Dediği küçük ablamla birlikte nişan kıyafeti konusunda alışverişe çıktık birlikte, adres sınırlaması olmadan 4-5 saat yine gezdik ve tanıdık tanımadık her ne yer varsa girdik çıktık baktık, en son hiç bilmediğimiz bir yerden seçtiği nişan kıyafeti genelde kiralanır arada fark olmadığı için ( ayrıca bu da satıcı firmaların yönlendirmek için tuzak, gelinlikte olduğu gibi satış taktiği onunda farkındayım) aldım ve bu süre zarfında ileri geri asla küçük ablam laf söz etmemiştir, hatta dar olmasına rağmen açık olmasına rağmen ne o ne de ben bir şey demedik ki gönlüne göre olsun diye, hatta nişana 2 hafta kala alındığı için darlığından dolayı kilo koruma sorunu çekmiştir, elbisenin darlığını hususunda bir çok kendi ailesindeki kişiden olmak üzere tenkit almıştır.

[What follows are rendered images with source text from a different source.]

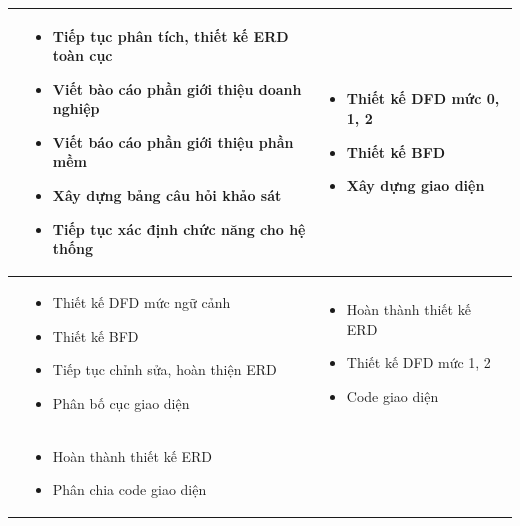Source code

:\documentclass[a4paper,12pt]{report}
\begin{document}
\begin{center}
\begin{longtable}{|>{\centering\arraybackslash}c|
        >{\centering\arraybackslash}p{7cm}|
        >{\centering\arraybackslash}p{7cm}|}
        \hline
        3                                                     &
        \begin{itemize}
            \item Tiếp tục phân tích, thiết kế ERD toàn cục
            \item Viết bào cáo phần giới thiệu doanh nghiệp
            \item Viết báo cáo phần giới thiệu phần mềm
            \item Xây dựng bảng câu hỏi khảo sát
            \item Tiếp tục xác định chức năng cho hệ thống
        \end{itemize}
                                                              &
        \begin{itemize}
            \item Thiết kế DFD mức 0, 1, 2
            \item Thiết kế BFD
            \item Xây dựng giao diện
        \end{itemize}                              \\
        \hline
        4                                                     &
        \begin{itemize}
            \item Thiết kế DFD mức ngữ cảnh
            \item Thiết kế BFD
            \item Tiếp tục chỉnh sửa, hoàn thiện ERD
            \item Phân bố cục giao diện
        \end{itemize}
                                                              &
        \begin{itemize}
            \item Hoàn thành thiết kế ERD
            \item Thiết kế DFD mức 1, 2
            \item Code giao diện
        \end{itemize}                               \\
        \hline
        5                                                     &
        \begin{itemize}
            \item Hoàn thành thiết kế ERD
            \item Phân chia code giao diện
        \end{itemize}
                                                              &

\end{longtable}
\end{center}
\end{document}
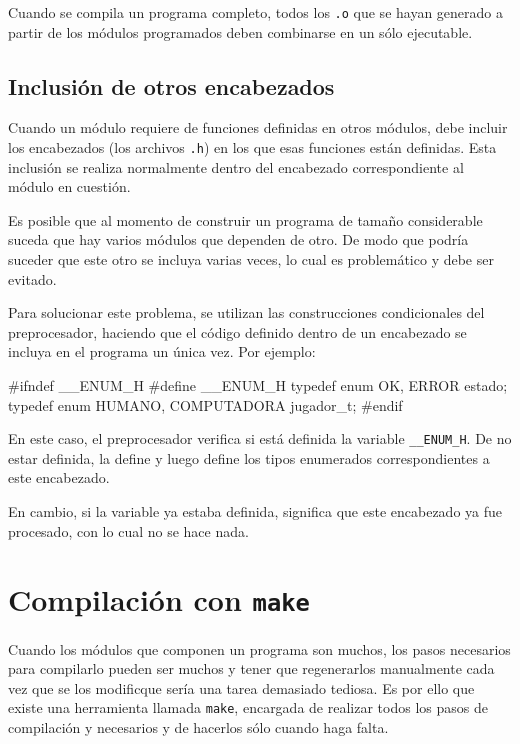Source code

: Cuando se compila un programa completo, todos los \verb!.o! que se hayan
generado a partir de los módulos programados deben combinarse en un sólo
ejecutable.

\subsection{Inclusión de otros encabezados}

Cuando un módulo requiere de funciones definidas en otros módulos, debe
incluir los encabezados (los archivos \verb!.h!) en los que esas funciones
están definidas.  Esta inclusión se realiza normalmente dentro del encabezado
correspondiente al módulo en cuestión.

Es posible que al momento de construir un programa de tamaño considerable
suceda que hay varios módulos que dependen de otro. De modo que podría suceder
que este otro se incluya varias veces, lo cual es problemático y debe ser
evitado.

Para solucionar este problema, se utilizan las construcciones condicionales
del preprocesador, haciendo que el código definido dentro de un encabezado se
incluya en el programa un única vez. Por ejemplo:

\begin{codigo-c-plano}
#ifndef __ENUM_H
    #define __ENUM_H
    typedef enum {OK, ERROR} estado;
    typedef enum {HUMANO, COMPUTADORA} jugador_t;
#endif
\end{codigo-c-plano}

En este caso, el preprocesador verifica si está definida la variable
\lstinline!__ENUM_H!. De no estar definida, la define y luego define los tipos
enumerados correspondientes a este encabezado.

En cambio, si la variable ya estaba definida, significa que este encabezado ya
fue procesado, con lo cual no se hace nada.


\section{Compilación con \texttt{make}}

Cuando los módulos que componen un programa son muchos, los pasos necesarios
para compilarlo pueden ser muchos y tener que regenerarlos manualmente cada
vez que se los modificque sería una tarea demasiado tediosa.  Es por ello que
existe una herramienta llamada \verb!make!, encargada de realizar todos los
pasos de compilación y necesarios y de hacerlos sólo cuando haga falta.

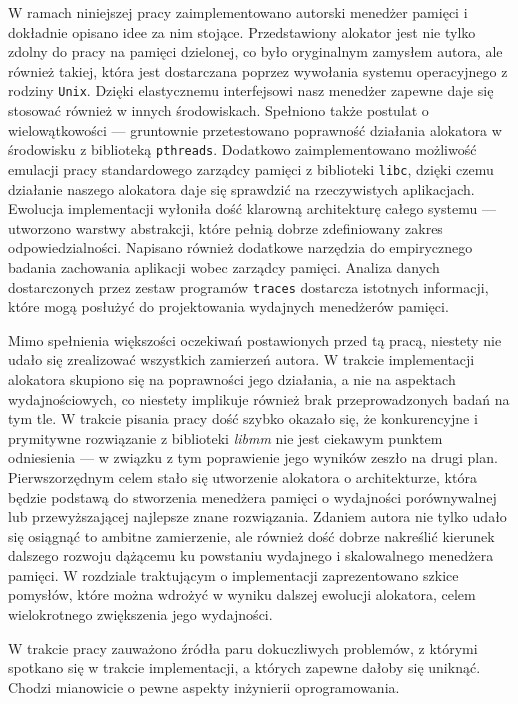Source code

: \documentclass[12pt,a4paper,titlepage,twoside]{mwart}
\begin{document}
W ramach niniejszej pracy zaimplementowano autorski menedżer pamięci i
dokładnie opisano idee za nim stojące. Przedstawiony alokator jest nie tylko
zdolny do pracy na pamięci dzielonej, co było oryginalnym zamysłem autora, ale
również takiej, która jest dostarczana poprzez wywołania systemu operacyjnego z
rodziny \texttt{Unix}. Dzięki elastycznemu interfejsowi nasz menedżer zapewne
daje się stosować również w innych środowiskach. Spełniono także postulat o
wielowątkowości --- gruntownie przetestowano poprawność działania alokatora w
środowisku z biblioteką \texttt{pthreads}. Dodatkowo zaimplementowano możliwość
emulacji pracy standardowego zarządcy pamięci z biblioteki \texttt{libc},
dzięki czemu działanie naszego alokatora daje się sprawdzić na rzeczywistych
aplikacjach.  Ewolucja implementacji wyłoniła dość klarowną architekturę całego
systemu --- utworzono warstwy abstrakcji, które pełnią dobrze zdefiniowany
zakres odpowiedzialności. Napisano również dodatkowe narzędzia do empirycznego
badania zachowania aplikacji wobec zarządcy pamięci. Analiza danych
dostarczonych przez zestaw programów \texttt{traces} dostarcza istotnych
informacji, które mogą posłużyć do projektowania wydajnych menedżerów pamięci.

Mimo spełnienia większości oczekiwań postawionych przed tą pracą, niestety nie
udało się zrealizować wszystkich zamierzeń autora. W trakcie implementacji
alokatora skupiono się na poprawności jego działania, a nie na aspektach
wydajnościowych, co niestety implikuje również brak przeprowadzonych badań na
tym tle. W trakcie pisania pracy dość szybko okazało się, że konkurencyjne i
prymitywne rozwiązanie z biblioteki \textit{libmm} nie jest ciekawym punktem
odniesienia --- w związku z tym poprawienie jego wyników zeszło na drugi plan.
Pierwszorzędnym celem stało się utworzenie alokatora o architekturze, która
będzie podstawą do stworzenia menedżera pamięci o wydajności porównywalnej lub
przewyższającej najlepsze znane rozwiązania. Zdaniem autora nie tylko udało się
osiągnąć to ambitne zamierzenie, ale również dość dobrze nakreślić kierunek
dalszego rozwoju dążącemu ku powstaniu wydajnego i skalowalnego menedżera
pamięci. W rozdziale traktującym o implementacji zaprezentowano szkice
pomysłów, które można wdrożyć w wyniku dalszej ewolucji alokatora, celem
wielokrotnego zwiększenia jego wydajności.

W trakcie pracy zauważono źródła paru dokuczliwych problemów, z którymi
spotkano się w trakcie implementacji, a których zapewne dałoby się uniknąć.
Chodzi mianowicie o pewne aspekty inżynierii oprogramowania.
\end{document}
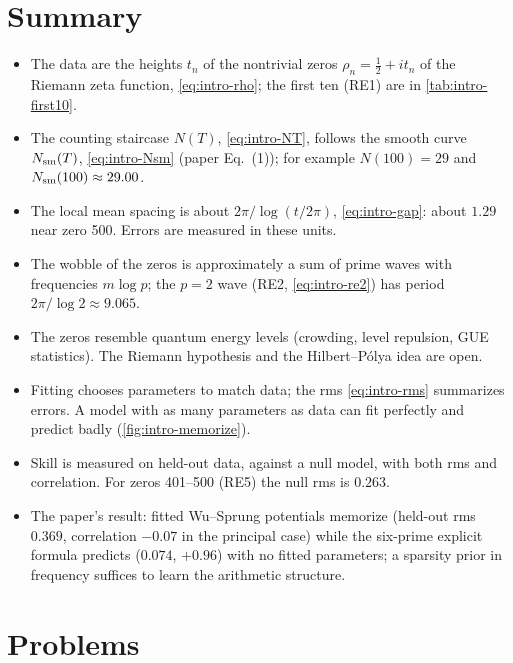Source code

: \section{Summary}\label{sec:intro-summary}

\begin{itemize}
\item The data are the heights $t_n$ of the nontrivial zeros $\rho_n = \tfrac12 + i t_n$ of the Riemann zeta function, \cref{eq:intro-rho}; the first ten (RE1) are in \cref{tab:intro-first10}.
\item The counting staircase $N(T)$, \cref{eq:intro-NT}, follows the smooth curve $N_{\mathrm{sm}}(T)$, \cref{eq:intro-Nsm} (paper Eq.~(1)); for example $N(100) = 29$ and $N_{\mathrm{sm}}(100) \approx 29.00$.
\item The local mean spacing is about $2\pi/\log(t/2\pi)$, \cref{eq:intro-gap}: about $1.29$ near zero 500. Errors are measured in these units.
\item The wobble of the zeros is approximately a sum of prime waves with frequencies $m\log p$; the $p=2$ wave (RE2, \cref{eq:intro-re2}) has period $2\pi/\log 2 \approx 9.065$.
\item The zeros resemble quantum energy levels (crowding, level repulsion, GUE statistics). The Riemann hypothesis and the Hilbert--P\'olya idea are open.
\item Fitting chooses parameters to match data; the rms \cref{eq:intro-rms} summarizes errors. A model with as many parameters as data can fit perfectly and predict badly (\cref{fig:intro-memorize}).
\item Skill is measured on held-out data, against a null model, with both rms and correlation. For zeros 401--500 (RE5) the null rms is $0.263$.
\item The paper's result: fitted Wu--Sprung potentials memorize (held-out rms $0.369$, correlation $-0.07$ in the principal case) while the six-prime explicit formula predicts ($0.074$, $+0.96$) with no fitted parameters; a sparsity prior in frequency suffices to learn the arithmetic structure.
\end{itemize}

\section{Problems}\label{sec:intro-problems}

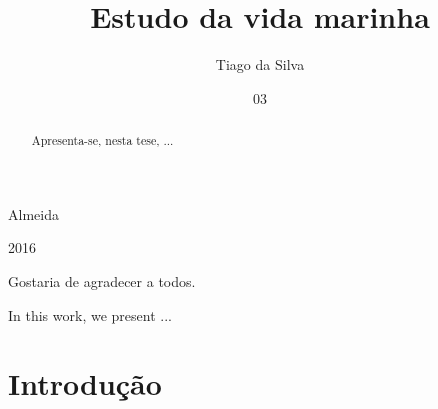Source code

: \documentclass[tcc2]{uftex}
\begin{document}
  \title{Estudo da vida marinha}
  \author{Tiago da Silva}{Almeida}
  

  \date{03}{2016}



  \maketitle

  \frontmatter
  \dedication{A algu\'em cujo valor \'e digno desta dedicat\'oria.}

  \begin{acknowledgement}
  Gostaria de agradecer a todos.
  \end{acknowledgement}

  \begin{abstract}
  Apresenta-se, nesta tese, ...
  \end{abstract}

  \begin{foreignabstract}
  In this work, we present ...
  \end{foreignabstract}


\printlosymbols  
\printloabbreviations
\listoffigures            
\listoftables 
\tableofcontents 

\mainmatter
\onehalfspacing
\chapter{Introdução}
\label{cap:introducao}
\end{document}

Gülden hanım mevcutta bulunan yollukları sırf renginden dolayı yeşil diye istememiştir ve olursa yenisi olsun olmazsa gerekirse almayalım ama gelinliği muhakkak alalım talebi olmuştur.
Yemek takımı olayı:
Olaya dahil etmek için bana resimli mailler v.s gönderme süreciyle başlayan ( ki buraya kadar sorun yok), ara ara başka yerlere de gezerken baktığımız ama konyaya yeni açılan novada avm ye sırf yeni açıldı diye gitmişken ordan shefferi a girip adamla alacakmış gibi pazarlık yapıp, sonra ben alacakmışız diye düşünüp “şimdimi alacağız” dediğimi sen beni adamların yanında nasıl küçük düşürürsün diyerek bozularak o geceyide zehir edip, arabada böyle giderse evlensekte boşanırım ben diyen, sonrasında yinede kulede en iyisi olsun diye 3500 lira verip bernardodan fine bone ( arkadan el görünecek) onuda öğrendim, granit tencere tava seti ve kaşık seti dahil tek başımıza alıp,
Yeni eve geldiği zaman kargo, sırf birlikte açalım diye anacımın da beklediği merak etsede açmadığı, birlikte açıp kırıkları tespit edip götürdüğümüz , hatta götürürken evdeki halının üstünde bulunan “peçeteyide alsana giderken” dedim diye “ “elin ayağın tutuyor sen al” diye cevap verdiği, ve o kırıkları ertesi gün kuleye götürürken arabada böle giderse 1 cocuğum olsa dahi
BOŞANIRIM senden diye telaffuz ettiği ( bu aralarda ben köpürüyorum tabi kimine göre haklı kimine göre haksız olarak)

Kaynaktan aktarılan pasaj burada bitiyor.